▸ Exercise instructions
Exclude the images and repeat all remaining entries exactly.

Supplied records START

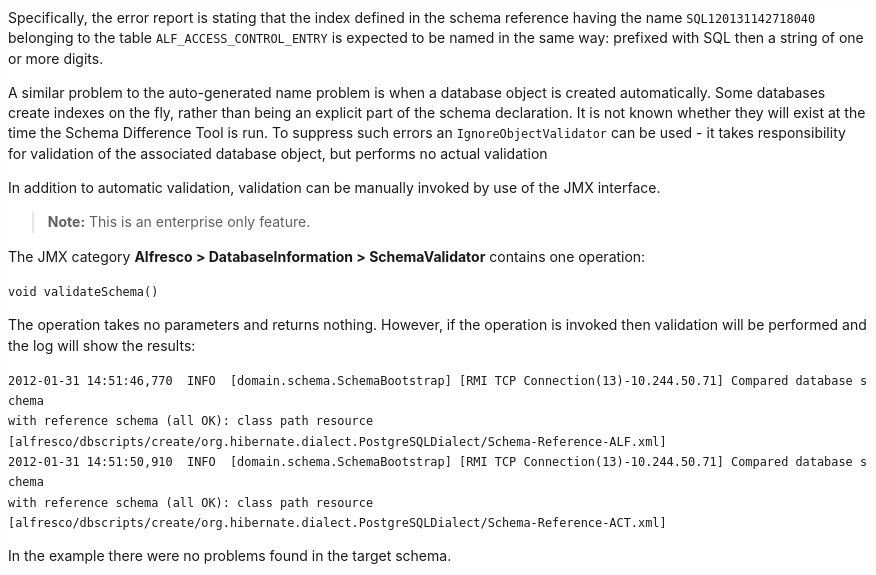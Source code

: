 Specifically, the error report is stating that the index defined in the schema reference having the name `SQL120131142718040` belonging to the table `ALF_ACCESS_CONTROL_ENTRY` is expected to be named in the same way: prefixed with SQL then a string of one or more digits.

A similar problem to the auto-generated name problem is when a database object is created automatically. Some databases create indexes on the fly, rather than being an explicit part of the schema declaration. It is not known whether they will exist at the time the Schema Difference Tool is run. To suppress such errors an `IgnoreObjectValidator` can be used - it takes responsibility for validation of the associated database object, but performs no actual validation

In addition to automatic validation, validation can be manually invoked by use of the JMX interface.

> **Note:** This is an enterprise only feature.

The JMX category **Alfresco > DatabaseInformation > SchemaValidator** contains one operation:

```text
void validateSchema()
```

The operation takes no parameters and returns nothing. However, if the operation is invoked then validation will be performed and the log will show the results:

```text
2012-01-31 14:51:46,770  INFO  [domain.schema.SchemaBootstrap] [RMI TCP Connection(13)-10.244.50.71] Compared database schema
with reference schema (all OK): class path resource
[alfresco/dbscripts/create/org.hibernate.dialect.PostgreSQLDialect/Schema-Reference-ALF.xml]
2012-01-31 14:51:50,910  INFO  [domain.schema.SchemaBootstrap] [RMI TCP Connection(13)-10.244.50.71] Compared database schema
with reference schema (all OK): class path resource
[alfresco/dbscripts/create/org.hibernate.dialect.PostgreSQLDialect/Schema-Reference-ACT.xml]
```

In the example there were no problems found in the target schema.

Supplied records END

▸ Output
Source code

: Specifically, the error report is stating that the index defined in the schema reference having the name `SQL120131142718040` belonging to the table `ALF_ACCESS_CONTROL_ENTRY` is expected to be named in the same way: prefixed with SQL then a string of one or more digits.

A similar problem to the auto-generated name problem is when a database object is created automatically. Some databases create indexes on the fly, rather than being an explicit part of the schema declaration. It is not known whether they will exist at the time the Schema Difference Tool is run. To suppress such errors an `IgnoreObjectValidator` can be used - it takes responsibility for validation of the associated database object, but performs no actual validation

In addition to automatic validation, validation can be manually invoked by use of the JMX interface.

> **Note:** This is an enterprise only feature.

The JMX category **Alfresco > DatabaseInformation > SchemaValidator** contains one operation:

```text
void validateSchema()
```

The operation takes no parameters and returns nothing. However, if the operation is invoked then validation will be performed and the log will show the results:

```text
2012-01-31 14:51:46,770  INFO  [domain.schema.SchemaBootstrap] [RMI TCP Connection(13)-10.244.50.71] Compared database schema
with reference schema (all OK): class path resource
[alfresco/dbscripts/create/org.hibernate.dialect.PostgreSQLDialect/Schema-Reference-ALF.xml]
2012-01-31 14:51:50,910  INFO  [domain.schema.SchemaBootstrap] [RMI TCP Connection(13)-10.244.50.71] Compared database schema
with reference schema (all OK): class path resource
[alfresco/dbscripts/create/org.hibernate.dialect.PostgreSQLDialect/Schema-Reference-ACT.xml]
```

In the example there were no problems found in the target schema.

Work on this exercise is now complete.